* [Aim of the exercise]:
When you retype the data, keep every word exactly and include none of the pictures.

___ Material for this exercise

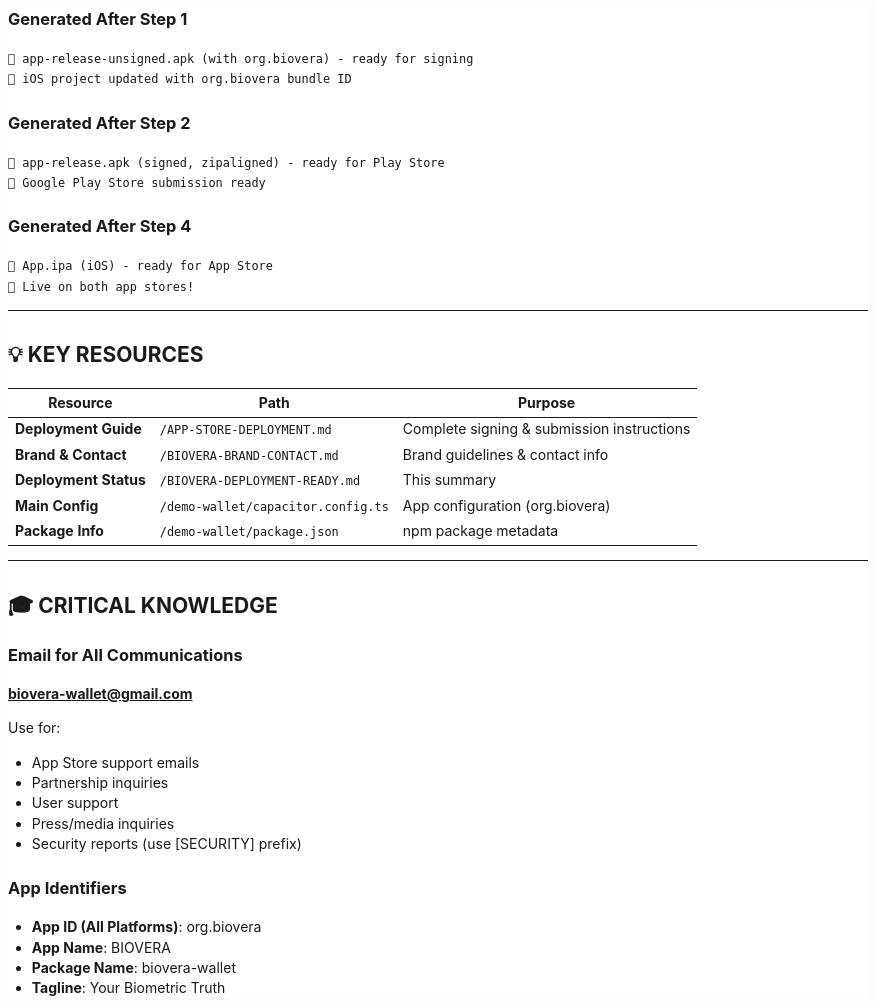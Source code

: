 ### Generated After Step 1
```
🔄 app-release-unsigned.apk (with org.biovera) - ready for signing
🔄 iOS project updated with org.biovera bundle ID
```

### Generated After Step 2
```
🚀 app-release.apk (signed, zipaligned) - ready for Play Store
🚀 Google Play Store submission ready
```

### Generated After Step 4
```
🚀 App.ipa (iOS) - ready for App Store
🚀 Live on both app stores!
```

---

## 💡 KEY RESOURCES

| Resource | Path | Purpose |
|----------|------|---------|
| **Deployment Guide** | `/APP-STORE-DEPLOYMENT.md` | Complete signing & submission instructions |
| **Brand & Contact** | `/BIOVERA-BRAND-CONTACT.md` | Brand guidelines & contact info |
| **Deployment Status** | `/BIOVERA-DEPLOYMENT-READY.md` | This summary |
| **Main Config** | `/demo-wallet/capacitor.config.ts` | App configuration (org.biovera) |
| **Package Info** | `/demo-wallet/package.json` | npm package metadata |

---

## 🎓 CRITICAL KNOWLEDGE

### Email for All Communications
**biovera-wallet@gmail.com**

Use for:
- App Store support emails
- Partnership inquiries
- User support
- Press/media inquiries
- Security reports (use [SECURITY] prefix)

### App Identifiers
- **App ID (All Platforms)**: org.biovera
- **App Name**: BIOVERA
- **Package Name**: biovera-wallet
- **Tagline**: Your Biometric Truth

______

* [Solution for this problem]:
Source code

: ### Generated After Step 1
```
🔄 app-release-unsigned.apk (with org.biovera) - ready for signing
🔄 iOS project updated with org.biovera bundle ID
```

### Generated After Step 2
```
🚀 app-release.apk (signed, zipaligned) - ready for Play Store
🚀 Google Play Store submission ready
```

### Generated After Step 4
```
🚀 App.ipa (iOS) - ready for App Store
🚀 Live on both app stores!
```

---

## 💡 KEY RESOURCES

| Resource | Path | Purpose |
|----------|------|---------|
| **Deployment Guide** | `/APP-STORE-DEPLOYMENT.md` | Complete signing & submission instructions |
| **Brand & Contact** | `/BIOVERA-BRAND-CONTACT.md` | Brand guidelines & contact info |
| **Deployment Status** | `/BIOVERA-DEPLOYMENT-READY.md` | This summary |
| **Main Config** | `/demo-wallet/capacitor.config.ts` | App configuration (org.biovera) |
| **Package Info** | `/demo-wallet/package.json` | npm package metadata |

---

## 🎓 CRITICAL KNOWLEDGE

### Email for All Communications
**biovera-wallet@gmail.com**

Use for:
- App Store support emails
- Partnership inquiries
- User support
- Press/media inquiries
- Security reports (use [SECURITY] prefix)

### App Identifiers
- **App ID (All Platforms)**: org.biovera
- **App Name**: BIOVERA
- **Package Name**: biovera-wallet
- **Tagline**: Your Biometric Truth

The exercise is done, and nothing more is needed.